The tests screen for up to 13 substances, including alcohol and
nicotine. A positive test result can lead to discipline up to and
including expulsion from a team. Parents are billed $26 for each
initial test.
The Supreme Court has held that because schools have a legitimate
need to enforce discipline, students have a lesser protection against
government intrusions on constitutional rights. In a 1995 case from
Oregon that is the benchmark on school drug-testing, the court ruled
that schools may impose tests on athletes without probable cause or
even a suspicion that a student is using drugs.
To overcome Fourth Amendment problems with drug-testing in general,
government entities must show a "special need'' to order testing. For
example, the government can require that members of train crews
involved in accidents be tested for drugs, because the government has
a strong interest in ensuring rail safety.
Special need is fairly easy to establish. The only time the Supreme
Court has invalidated a drug-testing policy for lack of special need
occurred in 1997, when it struck down a Georgia law that required
political candidates to take drug tests. The law failed to pass
muster partly because the state had not shown that there was a drug
problem among political candidates.
In schools, the special-need threshold is even lower: Mass
drug-testing is allowed if a district has a "documented drug-abuse
problem.'' In the Oregon case, testimony revealed that the school
district, indeed, had a problem: The district showed a threefold
increase in classroom disruptions and disciplinary reports and a
large segment of the student body "in a state of rebellion,'' along
with drug use that was especially widespread on athletic teams.

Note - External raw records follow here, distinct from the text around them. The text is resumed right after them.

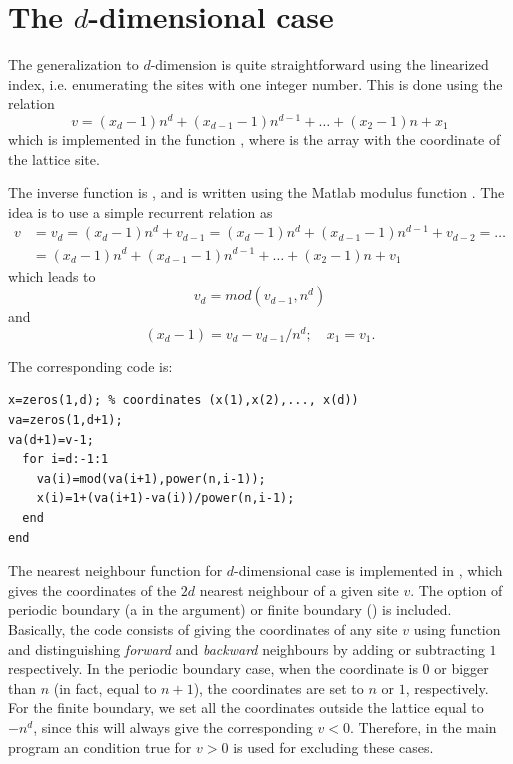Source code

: \section{The $d$-dimensional case}

The generalization to $d$-dimension is quite straightforward using the linearized index, i.e. enumerating the sites with one integer number. This is done using the relation
\[
v=(x_d-1)n^d+(x_{d-1}-1)n^{d-1}+\ldots+(x_2-1)n+x_1
\]
which is implemented in the function , where  is the array with the coordinate of the lattice site.



The inverse function is , and is written using the Matlab modulus function . The idea is to use a simple recurrent relation as
\[
\begin{aligned}
v & =v_d=(x_d-1)n^d+v_{d-1}=(x_d-1)n^d+(x_{d-1}-1)n^{d-1}+v_{d-2}=\ldots \\
  & =(x_d-1)n^d+(x_{d-1}-1)n^{d-1}+\ldots+(x_2-1)n+v_1
\end{aligned}
\]
which leads to
\[
v_d=mod(v_{d-1}, n^d)
\]
and
\[
(x_d-1)=v_d-v_{d-1}/n^d; \quad  x_1=v_1.
\]

The corresponding code is:
\begin{lstlisting}
x=zeros(1,d); % coordinates (x(1),x(2),..., x(d))
va=zeros(1,d+1);
va(d+1)=v-1;
  for i=d:-1:1
    va(i)=mod(va(i+1),power(n,i-1));
    x(i)=1+(va(i+1)-va(i))/power(n,i-1);
  end
end
\end{lstlisting}

The nearest neighbour function for $d$-dimensional case is implemented in ,
which gives the coordinates of the $2d$ nearest neighbour of a given site $v$.
The option of periodic boundary (a  in the argument) or finite boundary () is included.
Basically, the code consists of giving the coordinates of any site $v$ using  function and
distinguishing \emph{forward} and \emph{backward} neighbours by adding or subtracting $1$ respectively.
In the periodic boundary case, when the coordinate is $0$ or bigger than $n$ (in fact, equal to $n+1$), the coordinates are set to
$n$ or $1$, respectively. For the finite boundary, we set all the coordinates outside the lattice equal to $-n^d$,
since this will always give the corresponding $v<0$. Therefore, in the main program an  condition true for $v>0$ is used for excluding these cases.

The ACLU argues that the Dublin district falls short of meeting the
special-need threshold: This fall, for example, 1,231 tests produced
only four positive results, two of them from the same student.
What might happen with the ACLU's suit against Dublin schools is hard
to predict in light of the Supreme Court's decision last month to
hear an Oklahoma case that could change the landscape on school
drug-testing. In it, the 10th U.S. Circuit Court of Appeals struck
down a policy similar to Dublin's on grounds that the school district
had not demonstrated a drug problem.
"Unless a district is required to demonstrate such a problem,'' the
court noted, "there is no limit on what students a school may
randomly and without suspicion test. Without any limitation, schools
could test all of their students simply as a condition of attending
school.''
Although the court found that being required to submit a urine sample
was not a significant invasion of student privacy, it also declared,
"We do not believe that voluntary participation in an activity . . .
should reduce a student's expectation of privacy in his or her own
body.''
If the Supreme Court affirms the rejection of the Oklahoma school
drug policy, Dublin could argue that its policy does not violate the
Fourth Amendment because its policy affects only sports, where
injury- prevention is a concern. The Oklahoma district's policy went
well beyond athletics to reach such activities as choir, where the
most serious complaint had been that a student had once brought
alcohol concealed in a cough-syrup bottle.
The Dublin policy was passed on a 4-1 vote of the board, over the
objections of several parents who spoke against it. Parents are free
to lobby the school board if they object to a policy, but there are
probably plenty of reasonable people in Dublin who support the
drug-testing policy and who hope the courts see things their way.